What are you really agreeing to when you click that fateful “agree” button? Terms & Conditions cuts out the legal lingo to spell it out in plain English.
Online review powerhouse Yelp landed in the news recently after a user was sued for criticizing a business on the website. Christopher Dietz, owner of Dietz Development, claimed that a negative review by former customer Jane Perez cost his business $300,000. That may seem like a lot, but a study by Harvard Business School Assistant Professor Michael Luca found that “each ratings star added on a Yelp review translated to anywhere from a 5 percent to 9 percent effect on revenues.”
Given Yelp’s potential power over businesses, it’s time we took a look at the website’s Terms of Service.
To start, Yelp maintains a fairly long and unwieldy ToS. It’s not packed with as much double-speak as, say Facebook’s Data Use Policy.

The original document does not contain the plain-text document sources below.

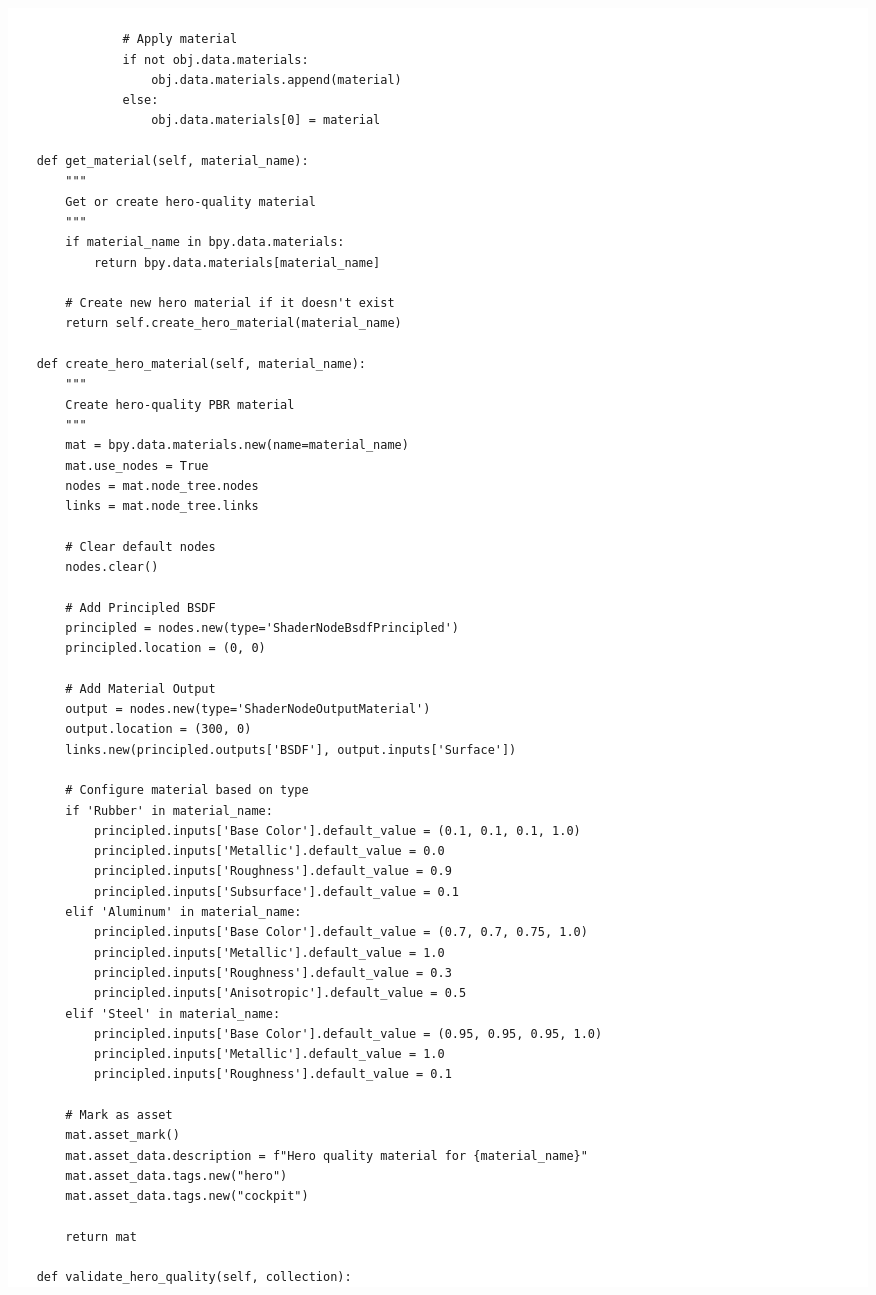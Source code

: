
 ```
                
                # Apply material
                if not obj.data.materials:
                    obj.data.materials.append(material)
                else:
                    obj.data.materials[0] = material
    
    def get_material(self, material_name):
        """
        Get or create hero-quality material
        """
        if material_name in bpy.data.materials:
            return bpy.data.materials[material_name]
        
        # Create new hero material if it doesn't exist
        return self.create_hero_material(material_name)
    
    def create_hero_material(self, material_name):
        """
        Create hero-quality PBR material
        """
        mat = bpy.data.materials.new(name=material_name)
        mat.use_nodes = True
        nodes = mat.node_tree.nodes
        links = mat.node_tree.links
        
        # Clear default nodes
        nodes.clear()
        
        # Add Principled BSDF
        principled = nodes.new(type='ShaderNodeBsdfPrincipled')
        principled.location = (0, 0)
        
        # Add Material Output
        output = nodes.new(type='ShaderNodeOutputMaterial')
        output.location = (300, 0)
        links.new(principled.outputs['BSDF'], output.inputs['Surface'])
        
        # Configure material based on type
        if 'Rubber' in material_name:
            principled.inputs['Base Color'].default_value = (0.1, 0.1, 0.1, 1.0)
            principled.inputs['Metallic'].default_value = 0.0
            principled.inputs['Roughness'].default_value = 0.9
            principled.inputs['Subsurface'].default_value = 0.1
        elif 'Aluminum' in material_name:
            principled.inputs['Base Color'].default_value = (0.7, 0.7, 0.75, 1.0)
            principled.inputs['Metallic'].default_value = 1.0
            principled.inputs['Roughness'].default_value = 0.3
            principled.inputs['Anisotropic'].default_value = 0.5
        elif 'Steel' in material_name:
            principled.inputs['Base Color'].default_value = (0.95, 0.95, 0.95, 1.0)
            principled.inputs['Metallic'].default_value = 1.0
            principled.inputs['Roughness'].default_value = 0.1
        
        # Mark as asset
        mat.asset_mark()
        mat.asset_data.description = f"Hero quality material for {material_name}"
        mat.asset_data.tags.new("hero")
        mat.asset_data.tags.new("cockpit")
        
        return mat
    
    def validate_hero_quality(self, collection):
```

But it’s dense enough that I doubt many Yelp users have ever read the document, for fear of dying before getting to the end of it. So for the sake of brevity, I will focus on just three areas: content ownership, Yelp rules, and membership auto-delete.
Yelp explicitly states that you both “own” your content – anything you post to the site, from reviews to photos – and that you along are responsible for what you post.
However, the company also stipulates that anything you post to Yelp may be used by Yelp for any reason whatsoever, including putting your photos, business profile, or reviews in advertisements. Not only that, but Yelp reserves the right to use your content even after you delete your account – forever.
“We may use Your Content in a number of different ways, including publicly displaying it, reformatting it, incorporating it into advertisements and other works, creating derivative works from it, promoting it, distributing it, and allowing others to do the same in connection with their own websites and media platforms (“Other Media”).” reads Yelp’s ToS. “As such, you hereby irrevocably grant us world-wide, perpetual, non-exclusive, royalty-free, assignable, sublicensable, transferable rights to use Your Content for any purpose.”
It continues: “In the event of any termination of these Terms, whether by you or us, Sections 1, 5, 6, 10 – 14 will continue in full force and effect, including our right to use Your Content as detailed in Section 5.”
Ridiculous? Yes. But of course, Yelp isn’t Instagram; because, if it were, people would be freaking the hell out right now.
Did you know that you may not use Yelp if you’re under the age of 18? It’s true. That is just one of more than 20 rules listed in Yelp’s Terms of Service. The number and nature of the rules is comparable to most websites, which forbid users to do things like harass each other, impersonate other people, etc. Yelp has gone the extra step, however, of issuing a separate set of Content Guidelines, which all users must follow.
They are as follows:
- Inappropriate content: Colorful language and imagery is fine, but there’s no need for threats, harassment, lewdness, hate speech, and other displays of bigotry.
- Conflicts of interest: Your contributions should be unbiased and objective. For example, you shouldn’t write reviews of your own business or employer, your friends’ or relatives’ business, or businesses in your networking group.
- Promotional content: Unless you’re using your Business Owners Account to add content to your business’s profile page, we generally frown upon promotional content. Let’s keep the site useful for consumers and not overrun with commercial noise from every user.
- Relevance: Please make sure your contributions are relevant and appropriate to the forum. For example, reviews aren’t the place for rants about a business’s employment practices, political ideologies, extraordinary circumstances, or other matters that don’t address the core of the consumer experience.
- Privacy: Don’t publicize other people’s private information. Please don’t post close-up photos of other people without their permission, and please don’t post other people’s full names unless you’re referring to service providers who are commonly identified by their full names.
- Intellectual property: Don’t swipe content from other sites or users. You’re a smart cookie, so write your own reviews and take your own photos, please!
Again, all of this is straightforward, normal, and fair. Just keep in mind that, because of the effects of negative Yelp reviews on businesses, leaving a review that violates these guidelines could, if you’re really unlucky, result in federal prosecution. (But most likely, your review will just be deleted by Yelp.)
One of my missions in life is to bring to light a provision that appears in many Terms of Service that I believe is completely unfair: I call it “auto-delete,” and it could end your Yelp membership at anytime.
From the Terms: “We may close your account, suspend your ability to use certain portions of the Site, and/or ban you altogether from the Site for any or no reason, and without notice or liability of any kind. Any such action could prevent you from accessing your account, the Site, Your Content, Site Content, or any other related information.”
As mentioned, Yelp also says that, if such a termination of your account occurs, Yelp can continue to use your account content however it wishes.
All said, I actually like Yelp a lot; it provides consumers with a valuable service. But it should really re-think the content ownership and account auto-delete provisions in its Terms. They aren’t helping anybody but Yelp itself.